Ammesso (e non concesso) che i dipartimenti di fisica in Italia siano tutti come il tuo, rimane il fatto che la fisica (o la matematica, due dei pochi campi in cui l'Italia da quanto capisco riesce a difendersi a livello internazionale) sono eccezioni che contano per una piccola % dell'università italiana.

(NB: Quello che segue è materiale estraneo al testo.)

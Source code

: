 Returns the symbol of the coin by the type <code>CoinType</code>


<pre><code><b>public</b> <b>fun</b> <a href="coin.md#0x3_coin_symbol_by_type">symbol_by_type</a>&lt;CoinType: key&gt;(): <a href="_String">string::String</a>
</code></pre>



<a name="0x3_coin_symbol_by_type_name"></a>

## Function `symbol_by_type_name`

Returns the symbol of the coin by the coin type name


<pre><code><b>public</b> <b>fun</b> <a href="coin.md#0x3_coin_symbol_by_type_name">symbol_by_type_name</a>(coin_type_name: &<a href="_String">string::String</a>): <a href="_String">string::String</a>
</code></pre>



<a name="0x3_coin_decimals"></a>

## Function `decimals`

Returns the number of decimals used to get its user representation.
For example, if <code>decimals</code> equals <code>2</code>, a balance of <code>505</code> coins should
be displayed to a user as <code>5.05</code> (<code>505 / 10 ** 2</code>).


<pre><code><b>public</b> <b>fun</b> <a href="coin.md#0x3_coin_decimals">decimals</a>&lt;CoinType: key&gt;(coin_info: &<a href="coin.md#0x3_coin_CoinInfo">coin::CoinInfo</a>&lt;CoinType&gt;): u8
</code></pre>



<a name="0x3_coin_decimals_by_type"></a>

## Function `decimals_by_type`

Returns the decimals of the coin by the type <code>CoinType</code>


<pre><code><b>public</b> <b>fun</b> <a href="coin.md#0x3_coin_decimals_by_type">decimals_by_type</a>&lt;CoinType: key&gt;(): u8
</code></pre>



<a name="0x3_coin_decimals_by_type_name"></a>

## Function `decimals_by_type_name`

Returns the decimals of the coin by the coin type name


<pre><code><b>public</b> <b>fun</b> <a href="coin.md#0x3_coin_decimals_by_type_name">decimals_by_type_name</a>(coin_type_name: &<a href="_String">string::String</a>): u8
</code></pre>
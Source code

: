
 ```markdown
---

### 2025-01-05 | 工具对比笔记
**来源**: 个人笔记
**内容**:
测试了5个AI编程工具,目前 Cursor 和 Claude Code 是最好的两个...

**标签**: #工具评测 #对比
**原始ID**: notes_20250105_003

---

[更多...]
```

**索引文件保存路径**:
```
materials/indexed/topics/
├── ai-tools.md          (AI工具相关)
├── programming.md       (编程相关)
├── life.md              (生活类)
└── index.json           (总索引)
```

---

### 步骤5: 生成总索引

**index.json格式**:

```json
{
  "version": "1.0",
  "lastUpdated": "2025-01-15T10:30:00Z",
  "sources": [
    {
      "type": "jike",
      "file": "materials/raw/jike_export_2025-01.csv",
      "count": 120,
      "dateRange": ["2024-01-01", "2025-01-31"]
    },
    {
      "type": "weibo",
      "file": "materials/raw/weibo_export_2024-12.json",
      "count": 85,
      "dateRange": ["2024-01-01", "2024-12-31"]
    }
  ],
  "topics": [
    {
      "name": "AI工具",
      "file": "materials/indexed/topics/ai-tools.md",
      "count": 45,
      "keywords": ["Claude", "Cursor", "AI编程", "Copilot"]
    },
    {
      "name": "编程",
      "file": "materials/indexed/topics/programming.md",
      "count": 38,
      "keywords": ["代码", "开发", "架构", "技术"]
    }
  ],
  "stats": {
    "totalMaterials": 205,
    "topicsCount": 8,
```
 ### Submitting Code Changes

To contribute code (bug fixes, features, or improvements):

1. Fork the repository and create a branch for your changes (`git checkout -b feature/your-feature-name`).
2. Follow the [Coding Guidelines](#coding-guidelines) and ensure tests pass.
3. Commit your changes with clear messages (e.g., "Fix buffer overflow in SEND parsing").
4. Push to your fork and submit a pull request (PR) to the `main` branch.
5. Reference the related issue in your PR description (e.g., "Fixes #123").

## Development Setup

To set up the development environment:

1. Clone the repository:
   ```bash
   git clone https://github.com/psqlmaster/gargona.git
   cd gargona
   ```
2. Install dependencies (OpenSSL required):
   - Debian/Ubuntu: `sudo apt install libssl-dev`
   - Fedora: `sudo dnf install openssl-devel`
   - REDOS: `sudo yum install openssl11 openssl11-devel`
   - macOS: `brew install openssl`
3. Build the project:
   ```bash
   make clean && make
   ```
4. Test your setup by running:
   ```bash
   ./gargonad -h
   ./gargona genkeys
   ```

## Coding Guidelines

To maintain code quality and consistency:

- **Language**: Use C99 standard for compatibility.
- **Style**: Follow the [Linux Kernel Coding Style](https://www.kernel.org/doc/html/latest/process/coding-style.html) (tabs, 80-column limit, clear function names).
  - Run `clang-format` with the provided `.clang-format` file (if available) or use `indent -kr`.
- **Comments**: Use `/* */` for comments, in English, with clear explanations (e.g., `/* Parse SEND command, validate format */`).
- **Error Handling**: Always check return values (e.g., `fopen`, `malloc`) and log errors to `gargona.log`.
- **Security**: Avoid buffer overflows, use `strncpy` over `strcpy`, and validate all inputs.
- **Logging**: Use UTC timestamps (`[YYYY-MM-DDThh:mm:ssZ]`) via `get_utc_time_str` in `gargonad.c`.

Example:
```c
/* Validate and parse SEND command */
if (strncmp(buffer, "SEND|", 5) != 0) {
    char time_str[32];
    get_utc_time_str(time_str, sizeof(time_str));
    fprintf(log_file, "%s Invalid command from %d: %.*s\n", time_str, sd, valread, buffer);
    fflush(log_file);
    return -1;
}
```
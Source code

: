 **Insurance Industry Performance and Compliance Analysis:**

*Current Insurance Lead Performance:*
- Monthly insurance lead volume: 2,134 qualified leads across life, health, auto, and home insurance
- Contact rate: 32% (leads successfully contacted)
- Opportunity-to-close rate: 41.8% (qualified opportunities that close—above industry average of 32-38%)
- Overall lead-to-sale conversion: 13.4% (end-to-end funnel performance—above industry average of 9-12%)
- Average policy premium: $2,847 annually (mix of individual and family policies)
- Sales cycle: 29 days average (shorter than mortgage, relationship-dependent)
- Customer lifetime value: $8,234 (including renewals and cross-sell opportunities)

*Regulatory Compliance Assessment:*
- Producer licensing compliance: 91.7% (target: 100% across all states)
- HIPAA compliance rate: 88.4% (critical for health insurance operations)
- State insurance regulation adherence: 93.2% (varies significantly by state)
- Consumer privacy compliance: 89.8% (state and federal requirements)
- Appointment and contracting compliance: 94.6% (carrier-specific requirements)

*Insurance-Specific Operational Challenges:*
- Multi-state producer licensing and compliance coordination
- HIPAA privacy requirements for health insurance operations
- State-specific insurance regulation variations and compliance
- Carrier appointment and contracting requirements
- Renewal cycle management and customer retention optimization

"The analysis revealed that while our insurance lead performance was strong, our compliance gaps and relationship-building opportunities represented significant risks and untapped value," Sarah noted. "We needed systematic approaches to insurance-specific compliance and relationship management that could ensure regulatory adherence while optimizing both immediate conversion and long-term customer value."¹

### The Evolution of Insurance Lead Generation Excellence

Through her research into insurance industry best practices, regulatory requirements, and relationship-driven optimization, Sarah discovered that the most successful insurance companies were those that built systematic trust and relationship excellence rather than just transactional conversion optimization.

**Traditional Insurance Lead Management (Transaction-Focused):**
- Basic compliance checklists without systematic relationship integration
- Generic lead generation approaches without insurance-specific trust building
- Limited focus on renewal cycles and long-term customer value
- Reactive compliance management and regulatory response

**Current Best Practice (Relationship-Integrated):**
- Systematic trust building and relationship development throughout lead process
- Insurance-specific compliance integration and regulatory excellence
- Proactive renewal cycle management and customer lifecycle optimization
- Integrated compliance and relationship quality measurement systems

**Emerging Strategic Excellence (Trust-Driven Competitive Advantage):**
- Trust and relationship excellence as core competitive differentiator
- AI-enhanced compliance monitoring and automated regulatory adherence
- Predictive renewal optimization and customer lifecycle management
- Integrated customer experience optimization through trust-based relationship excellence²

Se si guarda a quale percentuale dei grant ospitati da un paese finisce alle scienze dure definite come Life sciences (LS) + Physics and Engeneering (PE) ,   in Italia queste hanno ottenuto  il 72% dei progetti nel periodo considerato  ( (70+114)/(70+114+69),  fonte Figura 8.17  del rapporto ERC), valore simile a quello di UK.  Se valutato in relazione alla maggiore dotazione di fondi destinata a queste discipline  a livello comunitario, che e' pari all' 83% del budget per i progetti PE+LS+SH  (fonte Figura 4.02 del rapporto ERC),   il risultato delle scienze non sembra per niente straordinario.  Casomai e' vero il contrario.   Un esempio di paese grande che eccelle in scienze  "dure"  e' la Germania, dove la quota di LS+PE sul totale dei finanizamenti e' pari all'87%.